Nowhere is this circumstance more apparent than in the field of autism research. Having established early on a paradigm of autism as a dire medical condition, the autism research community has been leveraging this framework to grow by leaps and bounds (Jiang et al., 2023). The size and number of research teams, the catalogs of practice guidelines, university and government grants, citations and self-congratulatory awards—all have expanded exponentially over the last fifty plus years. And to keep this expansion under professional and collaborative control, autism projects and hypotheses are restricted to an acceptable domain: the search for the genetic markers of autism (Wiśniowiecka-Kowalnik & Nowakowska, 2019), the quest for the neural signatures of autism (Hernandez et al., 2015), the hunt for the metabolic insults of autism (Cheng et al., 2017), and of course the development of treatments and cures (DeFilippis & Wagner, 2016).
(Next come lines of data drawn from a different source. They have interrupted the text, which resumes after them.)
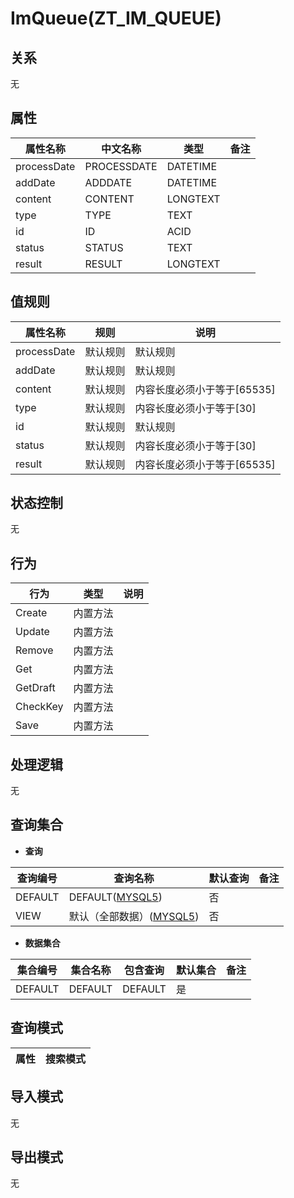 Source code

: # ImQueue(ZT_IM_QUEUE)

  

## 关系
无

## 属性

| 属性名称        |    中文名称    | 类型     |  备注  |
| --------   |------------| -----   |  -------- | 
|processDate|PROCESSDATE|DATETIME|&nbsp;|
|addDate|ADDDATE|DATETIME|&nbsp;|
|content|CONTENT|LONGTEXT|&nbsp;|
|type|TYPE|TEXT|&nbsp;|
|id|ID|ACID|&nbsp;|
|status|STATUS|TEXT|&nbsp;|
|result|RESULT|LONGTEXT|&nbsp;|

## 值规则
| 属性名称    | 规则    |  说明  |
| --------   |------------| ----- | 
|processDate|默认规则|默认规则|
|addDate|默认规则|默认规则|
|content|默认规则|内容长度必须小于等于[65535]|
|type|默认规则|内容长度必须小于等于[30]|
|id|默认规则|默认规则|
|status|默认规则|内容长度必须小于等于[30]|
|result|默认规则|内容长度必须小于等于[65535]|

## 状态控制

无


## 行为
| 行为    | 类型    |  说明  |
| --------   |------------| ----- | 
|Create|内置方法|&nbsp;|
|Update|内置方法|&nbsp;|
|Remove|内置方法|&nbsp;|
|Get|内置方法|&nbsp;|
|GetDraft|内置方法|&nbsp;|
|CheckKey|内置方法|&nbsp;|
|Save|内置方法|&nbsp;|

## 处理逻辑
无

## 查询集合

* **查询**

| 查询编号 | 查询名称       | 默认查询 |   备注|
| --------  | --------   | --------   | ----- |
|DEFAULT|DEFAULT([MYSQL5](../../appendix/query_MYSQL5.md#ImQueue_Default))|否|&nbsp;|
|VIEW|默认（全部数据）([MYSQL5](../../appendix/query_MYSQL5.md#ImQueue_View))|否|&nbsp;|

* **数据集合**

| 集合编号 | 集合名称   |  包含查询  | 默认集合 |   备注|
| --------  | --------   | -------- | --------   | ----- |
|DEFAULT|DEFAULT|DEFAULT|是|&nbsp;|

## 查询模式
| 属性      |    搜索模式     |
| --------   |------------|

## 导入模式
无


## 导出模式
无
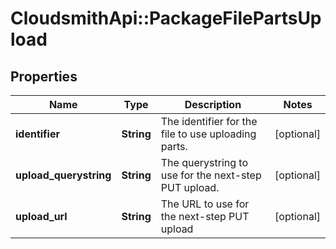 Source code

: # CloudsmithApi::PackageFilePartsUpload

## Properties
Name | Type | Description | Notes
------------ | ------------- | ------------- | -------------
**identifier** | **String** | The identifier for the file to use uploading parts. | [optional] 
**upload_querystring** | **String** | The querystring to use for the next-step PUT upload. | [optional] 
**upload_url** | **String** | The URL to use for the next-step PUT upload | [optional] 


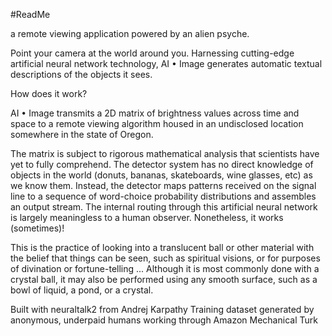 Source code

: #ReadMe

a remote viewing application powered by an alien psyche.

Point your camera at the world around you. Harnessing cutting-edge artificial neural network technology, AI • Image generates automatic textual descriptions of the objects it sees.

How does it work?

AI • Image transmits a 2D matrix of brightness values across time and space to a remote viewing algorithm housed in an undisclosed location somewhere in the state of Oregon.

The matrix is subject to rigorous mathematical analysis that scientists have yet to fully comprehend. The detector system has no direct knowledge of objects in the world (donuts, bananas, skateboards, wine glasses, etc) as we know them. Instead, the detector maps patterns received on the signal line to a sequence of word-choice probability distributions and assembles an output stream. The internal routing through this artificial neural network is largely meaningless to a human observer. Nonetheless, it works (sometimes)!

This is the practice of looking into a translucent ball or other material with the belief that things can be seen, such as spiritual visions, or for purposes of divination or fortune-telling ... Although it is most commonly done with a crystal ball, it may also be performed using any smooth surface, such as a bowl of liquid, a pond, or a crystal.

Built with neuraltalk2 from Andrej Karpathy
Training dataset generated by anonymous, underpaid humans working through Amazon Mechanical Turk
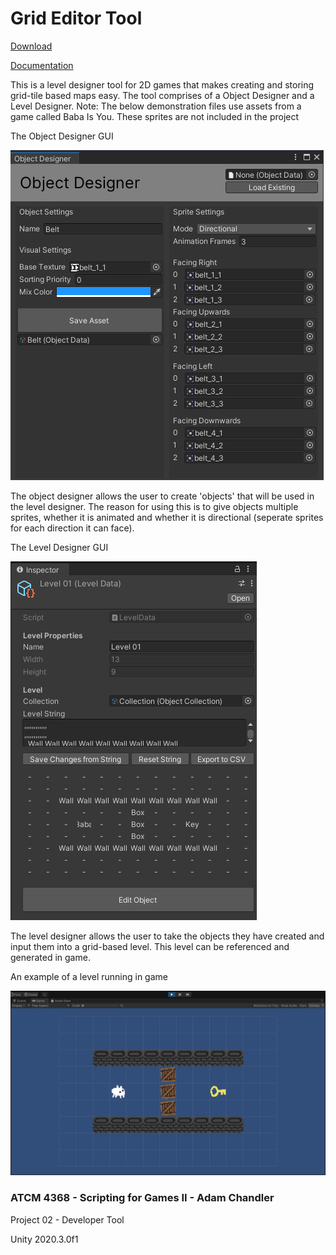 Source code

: # Grid Editor Tool

[Download](https://github.com/BrandonMCoffey/Level-Grid-Editor/blob/main/Source%20Files/CoffeyBrandon_LevelGridTool.unitypackage?raw=true)

[Documentation](https://github.com/BrandonMCoffey/Level-Grid-Editor/blob/main/Source%20Files/CoffeyBrandon_LevelGridTool_Documentation.pdf)

This is a level designer tool for 2D games that makes creating and storing grid-tile based maps
easy. The tool comprises of a Object Designer and a Level Designer.
Note: The below demonstration files use assets from a game called Baba Is You. These sprites are not included in the project 

The Object Designer GUI

![Object Designer](https://raw.githubusercontent.com/BrandonMCoffey/Level-Grid-Editor/main/Source%20Files/belt-object.png)

The object designer allows the user to create 'objects' that will be used in the level designer. The reason for using this is to give objects multiple sprites, whether
it is animated and whether it is directional (seperate sprites for each direction it can face).

The Level Designer GUI

![Level Designer](https://raw.githubusercontent.com/BrandonMCoffey/Level-Grid-Editor/main/Source%20Files/level-01.PNG)

The level designer allows the user to take the objects they have created and input them into a grid-based level. This level can be referenced and generated in game.

An example of a level running in game

![Example: Baba Is You](https://raw.githubusercontent.com/BrandonMCoffey/Level-Grid-Editor/main/Source%20Files/baba-level-in-game.png)


### ATCM 4368 - Scripting for Games II - Adam Chandler

Project 02 - Developer Tool

Unity 2020.3.0f1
Perhaps with just a few more research teams, perhaps with just one more set of practice guidelines, perhaps with the essential increase in government grant funding, or perhaps with some additional journal opportunities for self-citation, a breakthrough in an understanding of autism will appear around the corner just about any day. And so goes fifty plus years of normal autism science.

In the meantime, the plight of autistic individuals remains unchanged. Misunderstood and mistreated, autistic individuals continue to be subjected to a broad range of corrective activities: applied behavioral analysis (Gitimoghaddam et al., 2022), depressive drug therapies (LeClerc & Easley, 2015), stem cell experimentation (Siniscalco et al., 2018), and so on—each treatment costing a pretty penny and each treatment designed to suppress autistic characteristics instead of making productive use of them. Normal autism scientists benefit greatly at the hands of normal autism science; autistic individuals suffer.
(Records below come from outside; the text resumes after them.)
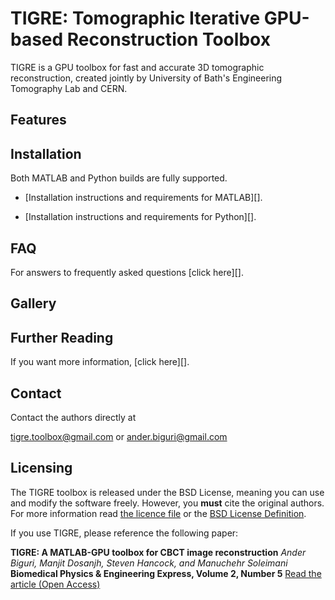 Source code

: TIGRE: Tomographic Iterative GPU-based Reconstruction Toolbox
======

TIGRE is a GPU toolbox for fast and accurate 3D tomographic 
reconstruction, created jointly by University of Bath's Engineering Tomography Lab and CERN. 







## Features

## Installation

Both MATLAB and Python builds are fully supported.

- [Installation instructions and requirements for MATLAB][].

- [Installation instructions and requirements for Python][].

## FAQ

For answers to frequently asked questions [click here][].

## Gallery

## Further Reading

If you want more information, [click here][].

## Contact

Contact the authors directly at

tigre.toolbox@gmail.com or ander.biguri@gmail.com

## Licensing

The TIGRE toolbox is released under the BSD License, meaning you can use and modify 
the software freely. However, you **must** cite the original authors.
For more information read [the licence file][1] or the [BSD License Definition][2].

If you use TIGRE, please reference the following paper:

**TIGRE: A MATLAB-GPU toolbox for CBCT image reconstruction**
*Ander Biguri, Manjit Dosanjh, Steven Hancock, and Manuchehr Soleimani*
**Biomedical Physics & Engineering Express, Volume 2, Number 5**
[Read the article (Open Access)][3]

[1]: https://github.com/CERN/TIGRE/blob/master/LICENSE
[2]: http://www.linfo.org/bsdlicense.html
[3]: http://iopscience.iop.org/article/10.1088/2057-1976/2/5/055010
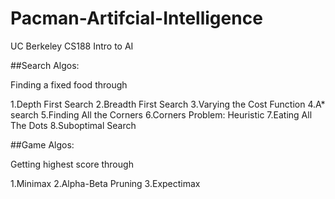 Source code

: # Pacman-Artifcial-Intelligence

UC Berkeley CS188 Intro to AI

##Search Algos:

Finding a fixed food through

1.Depth First Search
2.Breadth First Search
3.Varying the Cost Function
4.A* search
5.Finding All the Corners
6.Corners Problem: Heuristic
7.Eating All The Dots
8.Suboptimal Search

##Game Algos:

Getting highest score through

1.Minimax
2.Alpha-Beta Pruning
3.Expectimax
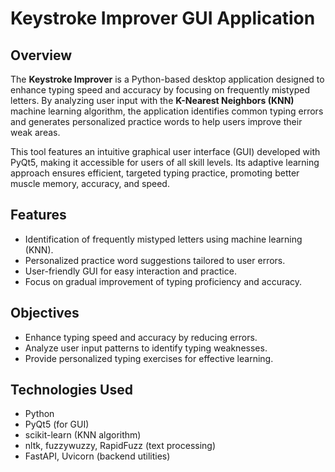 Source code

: # Keystroke Improver GUI Application

## Overview

The **Keystroke Improver** is a Python-based desktop application designed to enhance typing speed and accuracy by focusing on frequently mistyped letters. By analyzing user input with the **K-Nearest Neighbors (KNN)** machine learning algorithm, the application identifies common typing errors and generates personalized practice words to help users improve their weak areas.

This tool features an intuitive graphical user interface (GUI) developed with PyQt5, making it accessible for users of all skill levels. Its adaptive learning approach ensures efficient, targeted typing practice, promoting better muscle memory, accuracy, and speed.

## Features

- Identification of frequently mistyped letters using machine learning (KNN).  
- Personalized practice word suggestions tailored to user errors.  
- User-friendly GUI for easy interaction and practice.  
- Focus on gradual improvement of typing proficiency and accuracy.

## Objectives

- Enhance typing speed and accuracy by reducing errors.  
- Analyze user input patterns to identify typing weaknesses.  
- Provide personalized typing exercises for effective learning.

## Technologies Used

- Python  
- PyQt5 (for GUI)  
- scikit-learn (KNN algorithm)  
- nltk, fuzzywuzzy, RapidFuzz (text processing)  
- FastAPI, Uvicorn (backend utilities)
The Mottron team might be seen as pushing against the boundaries of normal autism science, and to a certain extent this characterization is valid. The Mottron team has been the one autism research team consistently arguing for the potential value of autistic characteristics, and the Mottron team has been the one autism research team willing to offer new theoretical approaches to the condition. But over the years, these efforts have amounted to little more than a chipping at the edges, a token stab at the idea of being revolutionary, with the team ultimately unwilling to venture far from modern science's career-protective walls. So when it comes to embracing a truly atypical conception of autism, and when it comes to considering and exploring autism's monumental impact upon the human species, the Mottron team maintains a comfortable silence. For autistic individuals, such reticence is a tragedy. Because for autistic individuals, of what value is a description of prototypical autism, if its primary purpose is to boost the statistical power of normal autism science?